Brown’s attorneys, in their petition for a U.S. Supreme Court hearing, say the facts of the case are alarmingly similar to Brady v. Maryland, the landmark 1963 ruling that required prosecutors to turn over to the defense all evidence favorable to a defendant.
The similarities point to a pattern of stubborn refusal by Louisiana state courts to follow the Supreme Court’s directive, according to a group of law professors and legal ethicists who have filed a “friend of the court” brief in the case (Advocate).
Louisiana courts have “an abysmal history of consistently misinterpreting and misapplying the Brady doctrine, and there’s very little accountability,” said Ellen Yaroshefsky, a law professor at the Cardozo School of Law in New York who co-authored the brief. “The lesson has not been learned” (Advocate).
Brady violations rarely turn up until long after a conviction and sentence — when Louisiana convicts have the right to review the state’s complete case file. Since only those condemned to death are afforded a state-appointed lawyer after their convictions, such allegations of misconduct arise frequently in death penalty cases (Advocate).
Of the 127 death sentences reversed in Louisiana from 1976 to 2015, convictions were overturned due to prosecutorial misconduct 25 times, including nine cases of Brady violations, according to a recent study by University of North Carolina political science professor Frank Baumgartner and statistician Tim Lyman (Advocate).
David Brown has claimed he wasn’t there when a guard at the State Penitentiary at Angola, Capt.
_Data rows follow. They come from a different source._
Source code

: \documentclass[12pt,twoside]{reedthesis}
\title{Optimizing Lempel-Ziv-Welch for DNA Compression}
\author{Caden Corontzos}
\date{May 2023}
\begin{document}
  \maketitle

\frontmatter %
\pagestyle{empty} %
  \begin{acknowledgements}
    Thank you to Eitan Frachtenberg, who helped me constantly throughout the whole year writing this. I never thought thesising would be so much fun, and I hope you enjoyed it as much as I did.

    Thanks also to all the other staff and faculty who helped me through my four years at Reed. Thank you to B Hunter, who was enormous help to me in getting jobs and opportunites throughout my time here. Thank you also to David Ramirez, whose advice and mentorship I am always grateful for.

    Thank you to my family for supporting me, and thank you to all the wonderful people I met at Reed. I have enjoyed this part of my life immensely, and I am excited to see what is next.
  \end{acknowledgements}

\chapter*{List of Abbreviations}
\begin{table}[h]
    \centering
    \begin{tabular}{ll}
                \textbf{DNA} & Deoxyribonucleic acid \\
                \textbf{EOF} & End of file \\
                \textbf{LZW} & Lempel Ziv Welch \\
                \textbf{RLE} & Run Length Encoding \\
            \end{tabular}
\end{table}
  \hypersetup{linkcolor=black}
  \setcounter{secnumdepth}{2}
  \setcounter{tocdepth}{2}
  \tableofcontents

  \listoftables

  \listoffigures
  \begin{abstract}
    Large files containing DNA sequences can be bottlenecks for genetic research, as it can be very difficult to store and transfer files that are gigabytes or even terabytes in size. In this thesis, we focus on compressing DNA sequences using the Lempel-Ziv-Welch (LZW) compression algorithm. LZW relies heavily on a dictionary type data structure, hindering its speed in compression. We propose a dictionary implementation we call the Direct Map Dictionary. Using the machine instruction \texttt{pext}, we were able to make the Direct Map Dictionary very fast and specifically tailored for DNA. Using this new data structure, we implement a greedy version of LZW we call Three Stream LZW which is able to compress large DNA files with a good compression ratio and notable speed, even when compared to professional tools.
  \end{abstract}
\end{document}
David Knapps, was killed, although he helped drag Knapps inside a bathroom, getting the victim’s blood on his prison garb during a group escape attempt. Brown has claimed he left before other inmates killed Knapps and that the murder wasn’t part of the escape plan (Advocate).
The state never accused Brown, who at the time was serving a life sentence for a different murder, of striking Knapps. But it argued that he was guilty of first-degree murder for joining in a plot with the specific intent to kill. (Advocate).
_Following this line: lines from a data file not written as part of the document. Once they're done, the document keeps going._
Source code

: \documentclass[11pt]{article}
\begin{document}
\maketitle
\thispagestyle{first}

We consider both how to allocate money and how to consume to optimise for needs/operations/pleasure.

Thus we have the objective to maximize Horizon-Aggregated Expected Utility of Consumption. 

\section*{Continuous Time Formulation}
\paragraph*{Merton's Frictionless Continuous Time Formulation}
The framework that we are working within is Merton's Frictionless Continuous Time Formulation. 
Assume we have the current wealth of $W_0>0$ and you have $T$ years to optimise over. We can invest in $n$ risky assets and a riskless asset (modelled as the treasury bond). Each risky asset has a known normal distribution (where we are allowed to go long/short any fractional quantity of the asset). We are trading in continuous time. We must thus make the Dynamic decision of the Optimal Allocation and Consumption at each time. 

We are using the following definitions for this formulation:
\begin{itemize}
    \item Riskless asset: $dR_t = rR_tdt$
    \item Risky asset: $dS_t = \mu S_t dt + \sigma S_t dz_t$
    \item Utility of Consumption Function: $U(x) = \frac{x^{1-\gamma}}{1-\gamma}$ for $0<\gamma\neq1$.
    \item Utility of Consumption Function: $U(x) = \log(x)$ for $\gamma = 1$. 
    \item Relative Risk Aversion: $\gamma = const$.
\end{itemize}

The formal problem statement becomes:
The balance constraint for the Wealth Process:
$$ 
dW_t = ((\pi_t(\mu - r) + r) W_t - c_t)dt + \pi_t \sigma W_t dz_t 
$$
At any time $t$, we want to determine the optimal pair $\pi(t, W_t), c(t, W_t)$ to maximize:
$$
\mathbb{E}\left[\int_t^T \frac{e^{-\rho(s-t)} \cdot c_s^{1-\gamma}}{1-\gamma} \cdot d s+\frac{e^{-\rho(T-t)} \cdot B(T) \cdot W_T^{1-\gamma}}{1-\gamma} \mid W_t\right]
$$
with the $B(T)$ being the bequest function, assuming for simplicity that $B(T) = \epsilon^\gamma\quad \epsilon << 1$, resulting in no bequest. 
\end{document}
Prosecutors Hugo Holland and Tommy Block, however, didn’t turn over a transcript of a statement from another state inmate, David Domingue, claiming that another man accused in the murder, Barry Edge, confessed that he and fellow inmate Jeffery Clark alone had decided to kill the guard (Advocate).
Retired Criminal District Court Judge Jerome Winsberg, who was handling the case, overturned Brown’s death sentence, but not his conviction, in 2014. Winsberg found that “there is a reasonable probability that the jury’s verdict would have been different had the evidence not been suppressed” (Advocate).
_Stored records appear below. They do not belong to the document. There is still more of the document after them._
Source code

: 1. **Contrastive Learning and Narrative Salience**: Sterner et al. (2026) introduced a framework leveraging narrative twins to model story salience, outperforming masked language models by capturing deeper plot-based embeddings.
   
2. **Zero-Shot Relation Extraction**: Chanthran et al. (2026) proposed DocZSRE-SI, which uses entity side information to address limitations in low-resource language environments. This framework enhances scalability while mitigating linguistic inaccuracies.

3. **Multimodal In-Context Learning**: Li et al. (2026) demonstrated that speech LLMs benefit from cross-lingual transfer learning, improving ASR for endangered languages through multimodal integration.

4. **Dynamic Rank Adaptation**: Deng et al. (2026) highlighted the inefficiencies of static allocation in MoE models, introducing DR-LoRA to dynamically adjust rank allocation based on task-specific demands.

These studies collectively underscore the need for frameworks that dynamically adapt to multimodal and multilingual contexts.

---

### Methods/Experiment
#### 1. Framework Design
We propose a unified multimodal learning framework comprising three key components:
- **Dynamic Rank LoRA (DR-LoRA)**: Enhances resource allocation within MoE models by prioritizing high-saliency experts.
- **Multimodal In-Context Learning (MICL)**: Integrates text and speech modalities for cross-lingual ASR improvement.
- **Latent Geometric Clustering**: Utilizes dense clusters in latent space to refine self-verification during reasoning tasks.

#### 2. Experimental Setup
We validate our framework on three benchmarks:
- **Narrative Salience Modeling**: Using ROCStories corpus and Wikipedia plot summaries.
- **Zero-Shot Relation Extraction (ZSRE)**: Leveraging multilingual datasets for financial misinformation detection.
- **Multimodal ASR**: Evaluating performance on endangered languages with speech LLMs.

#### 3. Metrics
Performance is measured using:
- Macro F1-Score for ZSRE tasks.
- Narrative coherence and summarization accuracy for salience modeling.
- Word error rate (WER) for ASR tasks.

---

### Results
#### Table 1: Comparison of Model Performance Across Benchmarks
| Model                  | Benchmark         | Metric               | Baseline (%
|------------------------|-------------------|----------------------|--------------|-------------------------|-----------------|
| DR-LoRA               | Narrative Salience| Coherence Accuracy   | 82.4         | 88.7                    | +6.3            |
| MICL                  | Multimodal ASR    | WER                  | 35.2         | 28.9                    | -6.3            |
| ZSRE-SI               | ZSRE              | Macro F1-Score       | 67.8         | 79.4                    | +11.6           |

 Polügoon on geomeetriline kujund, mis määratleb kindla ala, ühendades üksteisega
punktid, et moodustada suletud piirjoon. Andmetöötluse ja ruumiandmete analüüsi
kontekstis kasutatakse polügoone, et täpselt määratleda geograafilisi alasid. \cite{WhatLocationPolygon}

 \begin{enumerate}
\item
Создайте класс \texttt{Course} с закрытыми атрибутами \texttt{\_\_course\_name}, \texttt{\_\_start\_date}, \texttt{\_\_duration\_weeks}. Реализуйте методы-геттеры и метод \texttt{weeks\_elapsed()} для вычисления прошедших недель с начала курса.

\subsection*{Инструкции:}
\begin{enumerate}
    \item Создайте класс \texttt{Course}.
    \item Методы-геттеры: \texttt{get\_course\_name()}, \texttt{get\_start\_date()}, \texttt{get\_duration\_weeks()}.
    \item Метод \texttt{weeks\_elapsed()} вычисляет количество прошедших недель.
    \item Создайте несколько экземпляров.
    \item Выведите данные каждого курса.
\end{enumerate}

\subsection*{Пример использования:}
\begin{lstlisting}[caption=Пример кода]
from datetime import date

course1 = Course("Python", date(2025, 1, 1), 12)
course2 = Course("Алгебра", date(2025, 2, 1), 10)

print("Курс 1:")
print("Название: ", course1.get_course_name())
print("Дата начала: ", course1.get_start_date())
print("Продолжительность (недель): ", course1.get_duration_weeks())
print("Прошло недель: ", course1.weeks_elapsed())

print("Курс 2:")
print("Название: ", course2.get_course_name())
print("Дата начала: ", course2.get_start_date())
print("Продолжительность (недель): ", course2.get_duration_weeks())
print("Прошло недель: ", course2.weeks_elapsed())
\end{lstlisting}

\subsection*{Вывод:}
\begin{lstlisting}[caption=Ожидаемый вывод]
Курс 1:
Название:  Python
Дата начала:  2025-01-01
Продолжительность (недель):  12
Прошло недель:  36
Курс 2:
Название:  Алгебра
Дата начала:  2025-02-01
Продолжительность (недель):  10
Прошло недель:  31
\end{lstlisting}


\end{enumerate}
But a state appeals court panel reversed Winsberg’s ruling, and the Louisiana Supreme Court then found that Domingue’s statement “provides no additional evidence as to who actually killed Captain Knapps” and “simply does not exculpate Brown” (Advocate).
To Brown’s attorneys, the ruling marked another instance in which the Louisiana Supreme Court skewed the evidence (Advocate).
In their response to Brown’s petition, prosecutors argued that Brown jumped the gun in running to the U.S. Supreme Court when he could still have asked the Louisiana Supreme Court to rehear the case; that Domingue’s statement wouldn’t have been admissible at Brown’s trial; and that even if it were, it was “neither favorable nor material” to his cause (Advocate).
Jefferson Parish District Attorney Paul Connick’s office, which picked up the case after other jurisdictions recused themselves, described Domingue’s statement as “wholly extraneous” to what prosecutors argued when they persuaded the jury to sentence Brown to death (Advocate).
That argument “focused on the fact that a life sentence would be the equivalent of no punishment at all because David Brown was already serving a life sentence at the time of the murder,” wrote Connick and prosecutors Juliet Clark and Terry Boudreaux (Advocate).
Even if Brown really had left the prison bathroom while Knapps remained alive, he “participated in the attack on Knapps such that he was already awash in the blood of his victim,” and he left the captain “to the tender mercies of Jeffrey Clark and Barry Edge” while moving on to further the escape plan, they argued (Advocate).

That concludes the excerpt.